ResourcePath prefixDescription
Frames/3/FramesDistributed data frames stored in H2O
Models/3/ModelsTrained model objects
Jobs/3/JobsAsynchronous operation status
ModelBuilders/3/ModelBuildersSchema definitions for training parameters
AutoML/3/AutoMLAutomated machine learning runs
Grid/3/GridHyperparameter search results
Predictions/3/PredictionsModel scoring endpoints

Basic workflow examples

1. Check cluster health

curl -s http://localhost:54321/3/Cloud

2. Import a file

curl -s "http://localhost:54321/3/ImportFiles?path=/data/train.csv"

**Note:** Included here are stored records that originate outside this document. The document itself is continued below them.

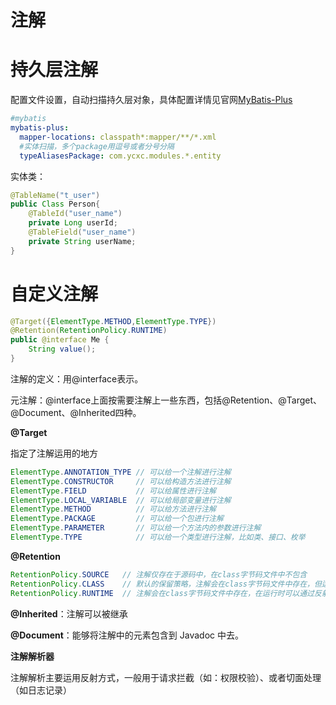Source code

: # 注解

# 持久层注解

配置文件设置，自动扫描持久层对象，具体配置详情见官网[MyBatis-Plus](https://mp.baomidou.com/)

```yml
#mybatis
mybatis-plus:
  mapper-locations: classpath*:mapper/**/*.xml
  #实体扫描，多个package用逗号或者分号分隔
  typeAliasesPackage: com.ycxc.modules.*.entity
```

实体类：

```java
@TableName("t_user")
public Class Person{
	@TableId("user_name")
    private Long userId;
    @TableField("user_name")
    private String userName;
}
```



# 自定义注解

```java
@Target({ElementType.METHOD,ElementType.TYPE})
@Retention(RetentionPolicy.RUNTIME)
public @interface Me {
    String value();
}
```

注解的定义：用@interface表示。

元注解：@interface上面按需要注解上一些东西，包括@Retention、@Target、@Document、@Inherited四种。

**@Target**

指定了注解运用的地方

```java
ElementType.ANNOTATION_TYPE // 可以给一个注解进行注解
ElementType.CONSTRUCTOR 	// 可以给构造方法进行注解
ElementType.FIELD 			// 可以给属性进行注解
ElementType.LOCAL_VARIABLE  // 可以给局部变量进行注解
ElementType.METHOD 			// 可以给方法进行注解
ElementType.PACKAGE 		// 可以给一个包进行注解
ElementType.PARAMETER 		// 可以给一个方法内的参数进行注解
ElementType.TYPE 			// 可以给一个类型进行注解，比如类、接口、枚举
```

**@Retention**

```java
RetentionPolicy.SOURCE   // 注解仅存在于源码中，在class字节码文件中不包含
RetentionPolicy.CLASS    // 默认的保留策略，注解会在class字节码文件中存在，但运行时无法获得
RetentionPolicy.RUNTIME  // 注解会在class字节码文件中存在，在运行时可以通过反射获取到
```

**@Inherited**：注解可以被继承

**@Document**：能够将注解中的元素包含到 Javadoc 中去。



**注解解析器**

注解解析主要运用反射方式，一般用于请求拦截（如：权限校验）、或者切面处理（如日志记录）



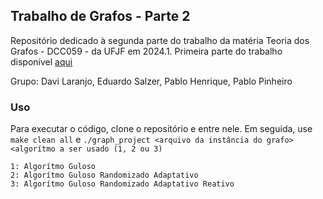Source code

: ## Trabalho de Grafos - Parte 2
Repositório dedicado à segunda parte do trabalho da matéria Teoria dos Grafos - DCC059 - da UFJF em 2024.1. Primeira parte do trabalho disponível [aqui](https://github.com/Pablo-henrique23/Trabalho-de-Grafos)

Grupo: Davi Laranjo, Eduardo Salzer, Pablo Henrique, Pablo Pinheiro

### Uso
Para executar o código, clone o repositório e entre nele. Em seguida, use `make clean all` e `./graph_project <arquivo da instância do grafo>` `<algorítmo a ser usado (1, 2 ou 3)`

```
1: Algorítmo Guloso
2: Algorítmo Guloso Randomizado Adaptativo
3: Algorítmo Guloso Randomizado Adaptativo Reativo
``` 
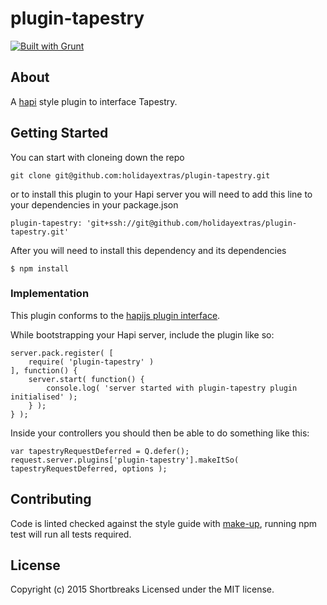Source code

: # plugin-tapestry

[![Built with Grunt](https://cdn.gruntjs.com/builtwith.png)](http://gruntjs.com/)

## About

A [hapi](http://hapijs.com/) style plugin to interface Tapestry.

## Getting Started

You can start with cloneing down the repo

```
git clone git@github.com:holidayextras/plugin-tapestry.git
```

or to install this plugin to your Hapi server you will need to add this line to your dependencies in your package.json
```
plugin-tapestry: 'git+ssh://git@github.com/holidayextras/plugin-tapestry.git'
```

After you will need to install this dependency and its dependencies
```
$ npm install
```

### Implementation

This plugin conforms to the [hapijs plugin interface](http://hapijs.com/api#plugin-interface).

While bootstrapping your Hapi server, include the plugin like so:

```
server.pack.register( [
	require( 'plugin-tapestry' )
], function() {
	server.start( function() {
		console.log( 'server started with plugin-tapestry plugin initialised' );
	} );
} );
```

Inside your controllers you should then be able to do something like this:

```
var tapestryRequestDeferred = Q.defer();
request.server.plugins['plugin-tapestry'].makeItSo( tapestryRequestDeferred, options );
```

## Contributing

Code is linted checked against the style guide with [make-up](https://github.com/holidayextras/make-up), running npm test will run all tests required.

## License
Copyright (c) 2015 Shortbreaks
Licensed under the MIT license.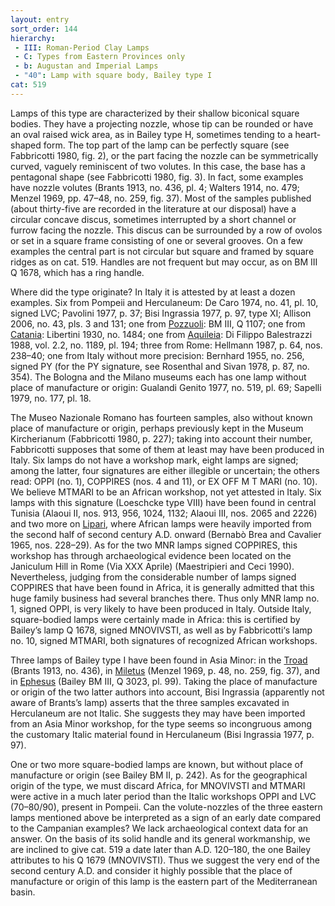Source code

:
 ```yaml
---
layout: entry
sort_order: 144
hierarchy:
 - III: Roman-Period Clay Lamps
 - C: Types from Eastern Provinces only
 - b: Augustan and Imperial Lamps
 - "40": Lamp with square body, Bailey type I
cat: 519
---
```


Lamps of this type are characterized by their shallow biconical square bodies. They have a projecting nozzle, whose tip can be rounded or have an oval raised wick area, as in Bailey type H, sometimes tending to a heart-shaped form. The top part of the lamp can be perfectly square (see Fabbricotti 1980, fig. 2), or the part facing the nozzle can be symmetrically curved, vaguely reminiscent of two volutes. In this case, the base has a pentagonal shape (see Fabbricotti 1980, fig. 3). In fact, some examples have nozzle volutes (Brants 1913, no. 436, pl. 4; Walters 1914, no. 479; Menzel 1969, pp. 47–48, no. 259, fig. 37). Most of the samples published (about thirty-five are recorded in the literature at our disposal) have a circular concave discus, sometimes interrupted by a short channel or furrow facing the nozzle. This discus can be surrounded by a row of ovolos or set in a square frame consisting of one or several grooves. On a few examples the central part is not circular but square and framed by square ridges as on cat. 519. Handles are not frequent but may occur, as on BM III Q 1678, which has a ring handle.

Where did the type originate? In Italy it is attested by at least a dozen examples. Six from Pompeii and Herculaneum: De Caro 1974, no. 41, pl. 10, signed <span class="inscription">LVC</span>; Pavolini 1977, p. 37; Bisi Ingrassia 1977, p. 97, type XI; Allison 2006, no. 43, pls. 3 and 131; one from <a href='../../map/#loc_432815'>Pozzuoli</a>: BM III, Q 1107; one from <a href='../../map/#loc_462270'>Catania</a>: Libertini 1930, no. 1484; one from <a href='../../map/#loc_187290'>Aquileia</a>: Di Filippo Balestrazzi 1988, vol. 2.2, no. 1189, pl. 194; three from Rome: Hellmann 1987, p. 64, nos. 238–40; one from Italy without more precision: Bernhard 1955, no. 256, signed <span class="inscription">PY</span> (for the <span class="inscription">PY</span> signature, see Rosenthal and Sivan 1978, p. 87, no. 354). The Bologna and the Milano museums each has one lamp without place of manufacture or origin: Gualandi Genito 1977, no. 519, pl. 69; Sapelli 1979, no. 177, pl. 18.

The Museo Nazionale Romano has fourteen samples, also without known place of manufacture or origin, perhaps previously kept in the Museum Kircherianum (Fabbricotti 1980, p. 227); taking into account their number, Fabbricotti supposes that some of them at least may have been produced in Italy. Six lamps do not have a workshop mark, eight lamps are signed; among the latter, four signatures are either illegible or uncertain; the others read: <span class="inscription">OPPI</span> (no. 1), <span class="inscription">COPPIRES</span> (nos. 4 and 11), or <span class="inscription">EX OFF M T MARI</span> (no. 10). We believe <span class="inscription">MTMARI</span> to be an African workshop, not yet attested in Italy. Six lamps with this signature (Loeschcke type VIII) have been found in central Tunisia (Alaoui II, nos. 913, 956, 1024, 1132; Alaoui III, nos. 2065 and 2226) and two more on <a href='../../map/#loc_462283'>Lipari</a>, where African lamps were heavily imported from the second half of second century A.D. onward (Bernabò Brea and Cavalier 1965, nos. 228–29). As for the two MNR lamps signed <span class="inscription">COPPIRES</span>, this workshop has through archaeological evidence been located on the Janiculum Hill in Rome (Via XXX Aprile) (Maestripieri and Ceci 1990). Nevertheless, judging from the considerable number of lamps signed <span class="inscription">COPPIRES</span> that have been found in Africa, it is generally admitted that this huge family business had several branches there. Thus only MNR lamp no. 1, signed <span class="inscription">OPPI</span>, is very likely to have been produced in Italy. Outside Italy, square-bodied lamps were certainly made in Africa: this is certified by Bailey’s lamp Q 1678, signed <span class="inscription">MNOVIVSTI</span>, as well as by Fabbricotti‘s lamp no. 10, signed <span class="inscription">MTMARI</span>, both signatures of recognized African workshops.

Three lamps of Bailey type I have been found in Asia Minor: in the <a href='../../map/#loc_550944'>Troad</a> (Brants 1913, no. 436), in <a href='../../map/#loc_599799'>Miletus</a> (Menzel 1969, p. 48, no. 259, fig. 37), and in <a href='../../map/#loc_599612'>Ephesus</a> (Bailey BM III, Q 3023, pl. 99). Taking the place of manufacture or origin of the two latter authors into account, Bisi Ingrassia (apparently not aware of Brants’s lamp) asserts that the three samples excavated in Herculaneum are not Italic. She suggests they may have been imported from an Asia Minor workshop, for the type seems so incongruous among the customary Italic material found in Herculaneum (Bisi Ingrassia 1977, p. 97).

One or two more square-bodied lamps are known, but without place of manufacture or origin (see Bailey BM II, p. 242). As for the geographical origin of the type, we must discard Africa, for <span class="inscription">MNOVIVSTI</span> and <span class="inscription">MTMARI</span> were active in a much later period than the Italic workshops <span class="inscription">OPPI</span> and <span class="inscription">LVC</span> (70–80/90), present in Pompeii. Can the volute-nozzles of the three eastern lamps mentioned above be interpreted as a sign of an early date compared to the Campanian examples? We lack archaeological context data for an answer. On the basis of its solid handle and its general workmanship, we are inclined to give cat. 519 a date later than A.D. 120–180, the one Bailey attributes to his Q 1679 (<span class="inscription">MNOVIVSTI</span>). Thus we suggest the very end of the second century A.D. and consider it highly possible that the place of manufacture or origin of this lamp is the eastern part of the Mediterranean basin.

3. Parse a raw file into a frame

# First, get parse setup defaults
curl -s -X POST http://localhost:54321/3/ParseSetup \
  -H "Content-Type: application/json" \
  -d '{"source_frames": [{"name": "/data/train.csv"}]}'

# Then parse (use values from ParseSetup response)
curl -s -X POST http://localhost:54321/3/Parse \
  -H "Content-Type: application/json" \
  -d '{
    "source_frames": [{"name": "/data/train.csv"}],
    "destination_frame": "train_frame",
    "parse_type": "CSV",
    "separator": 44,
    "header": 1
  }'

4. Train a GBM model

curl -s -X POST http://localhost:54321/3/ModelBuilders/gbm \
  -H "Content-Type: application/json" \
  -d '{
    "training_frame": "train_frame",
    "response_column": {"column_name": "label"},
    "ntrees": 50,
    "max_depth": 5,
    "learn_rate": 0.1
  }'

5. Poll job status

# Replace JOB_KEY with the key.name from the training response
curl -s "http://localhost:54321/3/Jobs/JOB_KEY"

6. Score a frame

curl -s -X POST \
  "http://localhost:54321/3/Predictions/models/my_gbm_model/frames/test_frame"

Asynchronous execution model

Most operations that modify state (training, parsing, AutoML) are asynchronous. They immediately return a job object. Poll GET /3/Jobs/{job_id} until status is DONE or FAILED.
# Start training
RESPONSE=$(curl -s -X POST http://localhost:54321/3/ModelBuilders/gbm \
  -H "Content-Type: application/json" \
  -d '{"training_frame":"train_frame","response_column":{"column_name":"label"}}')

JOB_KEY=$(echo $RESPONSE | python3 -c "import sys,json; print(json.load(sys.stdin)['job']['key']['name'])")

# Poll until done
while true; do
  STATUS=$(curl -s "http://localhost:54321/3/Jobs/$JOB_KEY" | python3 -c "import sys,json; print(json.load(sys.stdin)['jobs'][0]['status'])")
  echo "Status: $STATUS"
  [ "$STATUS" = "DONE" ] && break
  [ "$STATUS" = "FAILED" ] && echo "Job failed" && break
  sleep 2
done
The R and Python clients handle job polling automatically. Direct REST usage requires polling GET /3/Jobs/{job_id} in a loop.